In the early evening, before cooking dinner, I tallied a Black-capped Chickadee here at the campground, a species confined to the northern half of the country. Tower Grove Park, downtown, hosts the southlands-dwelling Carolina Chickadee as well as some hybrids between the two species, but at Pere Marquette, it is all Black-capped. The local bird fauna was signaling my arrival in the North. I had now completed a bit more than six weeks out on the road—almost half the journey’s allotted time.
NAVIGATION RIDDLES
The thrushes that I had seen at Edward and Pat Jones Confluence State Park, and spotted in numbers elsewhere in the midcountry woodlands, are ideal subjects of field study because they are large enough to carry tiny radio transmitters on their backs, which allow researchers to follow the migratory movements of individual birds. This is a great way to learn about how songbirds navigate to their nesting territory in the North Woods.
William Cochran and Martin Wikelski have conducted three decades of radio-transmitter research, and their studies reveal the basics of thrush navigation. After each night flight, northward-migrating thrushes stop over in woodlands and feed until their fat levels are restored to preflight levels (which requires several days). In spring, these birds have a remarkable ability to put on the fat reserves needed to power migration as well as to handle the future demands of establishing a breeding territory. Stopover birds forage in an area only about a hundred yards in diameter. At the end of the day, before departing on their next flight, the thrushes calibrate their magnetic compass based upon where the sun sets or upon the plane of the polarized sky light that they detect overhead.
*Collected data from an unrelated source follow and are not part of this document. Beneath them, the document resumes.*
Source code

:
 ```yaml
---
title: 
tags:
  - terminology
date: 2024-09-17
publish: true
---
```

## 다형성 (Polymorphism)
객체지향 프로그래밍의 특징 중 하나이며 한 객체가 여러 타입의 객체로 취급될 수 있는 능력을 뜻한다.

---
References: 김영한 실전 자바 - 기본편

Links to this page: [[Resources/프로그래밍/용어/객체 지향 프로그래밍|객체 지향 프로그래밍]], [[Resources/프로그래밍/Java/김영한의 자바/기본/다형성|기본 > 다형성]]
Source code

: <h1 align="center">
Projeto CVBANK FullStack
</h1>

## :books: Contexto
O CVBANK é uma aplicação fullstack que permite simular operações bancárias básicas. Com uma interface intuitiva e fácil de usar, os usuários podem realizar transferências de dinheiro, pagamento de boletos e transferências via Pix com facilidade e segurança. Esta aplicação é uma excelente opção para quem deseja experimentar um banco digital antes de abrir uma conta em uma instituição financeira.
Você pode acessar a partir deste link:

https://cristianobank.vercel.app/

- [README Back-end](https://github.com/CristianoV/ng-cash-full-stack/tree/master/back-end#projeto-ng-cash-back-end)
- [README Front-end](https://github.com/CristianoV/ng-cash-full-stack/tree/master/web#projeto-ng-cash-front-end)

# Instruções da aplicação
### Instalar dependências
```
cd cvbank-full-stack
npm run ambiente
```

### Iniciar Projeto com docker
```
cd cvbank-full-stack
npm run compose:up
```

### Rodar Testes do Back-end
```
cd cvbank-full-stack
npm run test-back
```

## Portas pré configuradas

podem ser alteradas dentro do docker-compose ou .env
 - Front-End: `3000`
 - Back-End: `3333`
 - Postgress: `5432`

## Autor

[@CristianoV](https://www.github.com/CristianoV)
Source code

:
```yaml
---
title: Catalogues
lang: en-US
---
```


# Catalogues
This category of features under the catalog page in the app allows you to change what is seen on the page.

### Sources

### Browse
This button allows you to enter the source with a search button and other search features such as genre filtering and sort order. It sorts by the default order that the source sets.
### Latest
The birds migrate only at night, and only on nights when the air temperature is not too chilly and when the wind speed at ground level is less than six miles per hour. In flight, the birds beat their wings about six hundred times per minute. Their heart beats at around the same rate. They typically fly about thirty-five miles per hour (ground speed) but usually benefit from a tail wind. They fly until they deplete their fat reserves or until daybreak, whichever comes first, and then they drop down into another wooded patch with access to water.
Night flights last as long as eight hours, and the birds travel as much as five hundred miles each night but typically only half that distance. Perhaps most remarkable is that the thrushes keep a constant magnetic heading during their entire migration up the Mississippi. Once the northward-traveling birds reach the latitude of their breeding habitat, they switch to eastward- or westward-trending flights to locate their preceding year’s nesting territory. The mainland migration (from the Louisiana coast to breeding habitat in Canada) takes on average about forty days, which includes about eight night flights and many additional days and nights of rest and foraging. The flight from Panama, where they winter, to Ontario entails 3.2 million wingbeats.
Unexpected findings include the discovery that overland migration imposes only a moderate energetic demand on the thrushes. The researchers also found that birds typically stop migrating and drop into a woods upon encountering a cold front. Most remarkable of all is that migrating thrushes change their orientation to fly toward a thunderstorm when lightning is visible. The most likely explanation for this phenomenon is that the thrushes want to stop over in a site that has plenty of water available (which is likely if a thunderstorm had recently passed). The most important result of recent studies of thrush migration is that the birds can successfully navigate across the continent by using a set of simple migratory decision rules, rendering what at first appears impossibly complex into the realm of the understandable. Some mysteries remain, of course. For instance, once the songbird arrives at the proper latitude, how does it determine whether its natal breeding site is west or east of that point? Which GPS-like cue provides that information? That riddle remains for researchers to answer.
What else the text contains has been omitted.